4D DYNAMIC EARTH

Satellite observations play a crucial role due to its global and relatively uniform coverage and accuracy. Gravity data from ESA’s GOCE satellite mission provided key information in properly constraining the Earth’s density distribution, as in combination with high resolution seismological data, used in the construction of the WINTERC-G lithosphere model, which was produced in the frames of ESA’s 3D Earth project. This is a major step in the Solid Earth science community. With the upcoming ESA’s Next Generation Gravity mission (NGGM), new advances are expected in deciphering the links between the dynamic forces in the Earth’s deep interior and the processes observed at the surface of the Earth, and in high resolution spatio-temporal imaging of the crust.

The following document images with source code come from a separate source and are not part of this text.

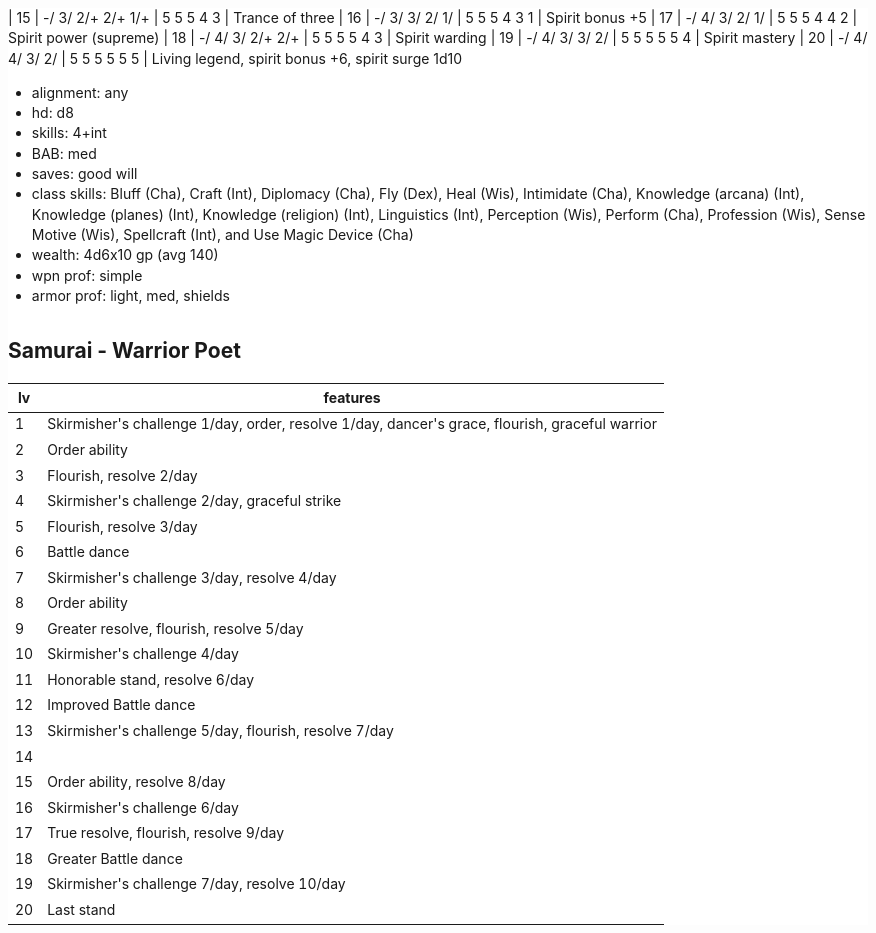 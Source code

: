 | 15 | -/  3/  2/+ 2/+ 1/+ | 5 5 5 4 3   | Trance of three
| 16 | -/  3/  3/  2/  1/  | 5 5 5 4 3 1 | Spirit bonus +5
| 17 | -/  4/  3/  2/  1/  | 5 5 5 4 4 2 | Spirit power (supreme)
| 18 | -/  4/  3/  2/+ 2/+ | 5 5 5 5 4 3 | Spirit warding
| 19 | -/  4/  3/  3/  2/  | 5 5 5 5 5 4 | Spirit mastery
| 20 | -/  4/  4/  3/  2/  | 5 5 5 5 5 5 | Living legend, spirit bonus +6, spirit surge 1d10

- alignment: any
- hd: d8
- skills: 4+int
- BAB: med
- saves: good will
- class skills: Bluff (Cha), Craft (Int), Diplomacy (Cha), Fly (Dex), Heal (Wis), Intimidate (Cha), Knowledge (arcana) (Int), Knowledge (planes) (Int), Knowledge (religion) (Int), Linguistics (Int), Perception (Wis), Perform (Cha), Profession (Wis), Sense Motive (Wis), Spellcraft (Int), and Use Magic Device (Cha)
- wealth: 4d6x10 gp (avg 140)
- wpn prof: simple
- armor prof: light, med, shields

## Samurai - Warrior Poet
| lv | features
|----|----------
|  1 | Skirmisher's challenge 1/day, order, resolve 1/day, dancer's grace, flourish, graceful warrior
|  2 | Order ability
|  3 | Flourish, resolve 2/day
|  4 | Skirmisher's challenge 2/day, graceful strike
|  5 | Flourish, resolve 3/day
|  6 | Battle dance
|  7 | Skirmisher's challenge 3/day, resolve 4/day
|  8 | Order ability
|  9 | Greater resolve, flourish, resolve 5/day
| 10 | Skirmisher's challenge 4/day
| 11 | Honorable stand, resolve 6/day
| 12 | Improved Battle dance
| 13 | Skirmisher's challenge 5/day, flourish, resolve 7/day
| 14 | 
| 15 | Order ability, resolve 8/day
| 16 | Skirmisher's challenge 6/day
| 17 | True resolve, flourish, resolve 9/day
| 18 | Greater Battle dance
| 19 | Skirmisher's challenge 7/day, resolve 10/day
| 20 | Last stand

ESA’s 4D Dynamic Earth project (https://4ddynamicearth.tudelft.nl/) involves a multi-disciplinary team that looks at how we can better map, predict and understand Earth’s interior engine. During the 4D Dynamic Earth project, different sensitivity studies are performed to understand the applicability of current ground and satellite datasets available to study the dynamical behaviour of the solid Earth, particularly the complete mantle.  In the frames of ESA’s predecessor 3D Earth project, the WINTERC-G model of Earth’s lithosphere was produced that complies with satellite and ground data. Now, the project team continues to go deeper and study the interactions between the core, mantle, and lithosphere in order to better predict the processes on the surface. 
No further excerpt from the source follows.